Trepidation about the European debt crisis spread to French banks on Wednesday, leading a Societe Generale <SOGN.PA> spokeswoman to deny rumors of trouble, and had a spillover effect on US financial institutions.
Societe General, where U.S. traders have focused their attention, fell 21 percent and BNP Paribas SA <BNPP.PA> lost 13 percent.
"Bank stocks tend to reflect investors' outlook on the economy," said Jason Goldberg, a bank analyst at Barclays Capital. "Citi and BofA are two of the more global U.S. banks."
Goldman and Morgan Stanley, the two major investment banks that converted to commercial bank corporate structures during the 2008 financial crisis, also proved sensitive to investor concerns.

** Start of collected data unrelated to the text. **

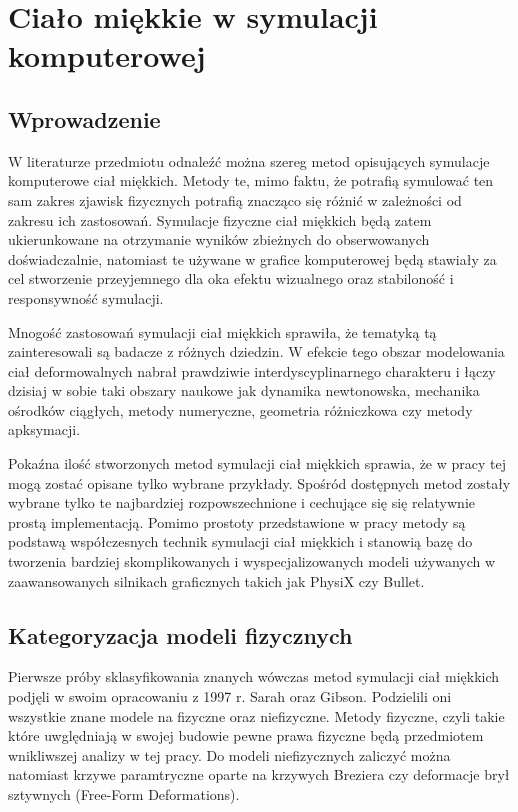 \chapter{Ciało miękkie w symulacji komputerowej}

\section{Wprowadzenie}

W literaturze przedmiotu odnaleźć można szereg metod opisujących symulacje komputerowe ciał
miękkich. Metody te, mimo faktu, że potrafią symulować ten sam zakres zjawisk
fizycznych potrafią znacząco się różnić w zależności od zakresu ich zastosowań.
Symulacje fizyczne ciał miękkich będą zatem ukierunkowane na otrzymanie wyników
zbieżnych do obserwowanych doświadczalnie, natomiast te używane w grafice
komputerowej będą stawiały za cel stworzenie przeyjemnego dla oka efektu
wizualnego oraz stabiloność i responsywność symulacji.

Mnogość zastosowań symulacji ciał miękkich sprawiła, że tematyką tą
zainteresowali są badacze z różnych dziedzin. W efekcie tego obszar modelowania ciał
deformowalnych nabrał prawdziwie interdyscyplinarnego charakteru i łączy dzisiaj w sobie
taki obszary naukowe jak dynamika newtonowska, mechanika ośrodków ciągłych,
metody numeryczne, geometria różniczkowa czy metody apksymacji\cite{pbdo}.

Pokaźna ilość stworzonych metod symulacji ciał miękkich sprawia, że w pracy tej mogą zostać
opisane tylko wybrane przykłady. Spośród dostępnych metod zostały wybrane tylko 
te najbardziej rozpowszechnione i cechujące się się
relatywnie prostą implementacją. Pomimo prostoty przedstawione w pracy
metody są podstawą współczesnych technik symulacji ciał
miękkich i stanowią bazę do tworzenia bardziej skomplikowanych i 
wyspecjalizowanych modeli używanych w zaawansowanych silnikach graficznych
takich jak PhysiX czy Bullet.

\section{Kategoryzacja modeli fizycznych}

Pierwsze próby sklasyfikowania znanych wówczas metod symulacji ciał miękkich
podjęli w swoim opracowaniu z 1997 r. Sarah oraz Gibson\cite{survey}. Podzielili
oni wszystkie znane modele na fizyczne oraz niefizyczne. Metody fizyczne, czyli
takie które uwględniają w swojej budowie pewne prawa fizyczne będą przedmiotem
wnikliwszej analizy w tej pracy. Do modeli niefizycznych zaliczyć można natomiast
krzywe paramtryczne oparte na krzywych Breziera czy deformacje brył sztywnych (Free-Form Deformations).\cite{pbdo}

"The market appears to have concluded that the economy is in a downturn," said Brad Hintz, a Bernstein Research analyst who covers brokerages and investment banks. "A downturn would mean ... equity capital market ceases, new M&A falls and the average retail investor dives back into a foxhole."
The Wednesday share drop follows a market rally for financial stocks on Tuesday after the Federal Reserve signaled at least two more years of near-zero interest rates. Bank of America shares rose 16 percent on Tuesday, after dropping 20 percent on Monday. Citi shares rose 13 percent after a 16 percent drop the previous day.
Other banks also posted share price declines on Wednesday.
Wells Fargo & Co <WFC.N> shares were off 4.6 percent in mid-afternoon trading after falling earlier as much as 6.4 percent.
The KBW Bank Index <.BKX> declined 5.4 percent.